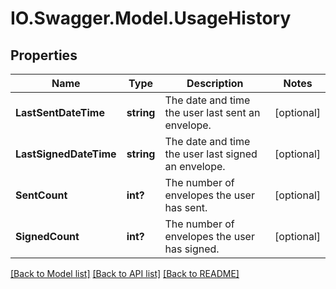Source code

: # IO.Swagger.Model.UsageHistory
## Properties

Name | Type | Description | Notes
------------ | ------------- | ------------- | -------------
**LastSentDateTime** | **string** | The date and time the user last sent an envelope.  | [optional] 
**LastSignedDateTime** | **string** | The date and time the user last signed an envelope. | [optional] 
**SentCount** | **int?** | The number of envelopes the user has sent.  | [optional] 
**SignedCount** | **int?** | The number of envelopes the user has signed.  | [optional] 

[[Back to Model list]](../README.md#documentation-for-models) [[Back to API list]](../README.md#documentation-for-api-endpoints) [[Back to README]](../README.md)

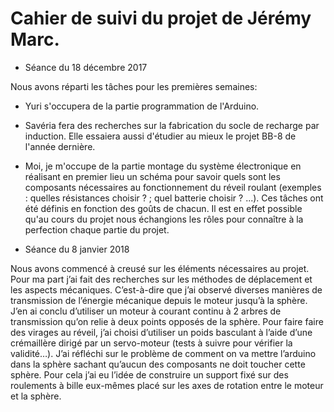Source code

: # Cahier de suivi du projet de Jérémy Marc.

* Séance du 18 décembre 2017

Nous avons réparti les tâches pour les premières semaines:

-	Yuri s'occupera de la partie programmation de l'Arduino.

-	Savéria fera des recherches sur la fabrication du socle de recharge par induction. Elle essaiera aussi d'étudier au mieux le projet BB-8 de l'année dernière.

-	Moi, je m'occupe de la partie montage du système électronique en réalisant en premier lieu un schéma pour savoir quels sont les composants nécessaires au fonctionnement du réveil roulant (exemples : quelles résistances choisir ? ; quel batterie choisir ? ...).
Ces tâches ont été définis en fonction des goûts de chacun. Il est en effet possible qu'au cours du projet nous échangions les rôles pour connaître à la perfection chaque partie du projet.

* Séance du 8 janvier 2018

Nous avons commencé à creusé sur les éléments nécessaires au projet. Pour ma part j’ai fait des recherches sur les méthodes de déplacement et les aspects mécaniques. C’est-à-dire que j’ai observé diverses manières de transmission de l’énergie mécanique depuis le moteur jusqu’à la sphère. J’en ai conclu d’utiliser un moteur à courant continu à 2 arbres de transmission qu’on relie à deux points opposés de la sphère. Pour faire faire des virages au réveil, j’ai choisi d’utiliser un poids basculant à l’aide d’une crémaillère dirigé par un servo-moteur (tests à suivre pour vérifier la validité…). J’ai réfléchi sur le problème de comment on va mettre l’arduino dans la sphère sachant qu’aucun des composants ne doit toucher cette sphère. Pour cela j’ai eu l’idée de construire un support fixé sur des roulements à bille eux-mêmes placé sur les axes de rotation entre le moteur et la sphère.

================================

> _Assignment_
Since only part of the listing is wanted, copy exactly the lines from the one holding "programmation de l'Arduino." to the one holding "8 janvier 2018", both included.

> _Answer to this exercise_
-	Yuri s'occupera de la partie programmation de l'Arduino.

-	Savéria fera des recherches sur la fabrication du socle de recharge par induction. Elle essaiera aussi d'étudier au mieux le projet BB-8 de l'année dernière.

-	Moi, je m'occupe de la partie montage du système électronique en réalisant en premier lieu un schéma pour savoir quels sont les composants nécessaires au fonctionnement du réveil roulant (exemples : quelles résistances choisir ? ; quel batterie choisir ? ...).
Ces tâches ont été définis en fonction des goûts de chacun. Il est en effet possible qu'au cours du projet nous échangions les rôles pour connaître à la perfection chaque partie du projet.

* Séance du 8 janvier 2018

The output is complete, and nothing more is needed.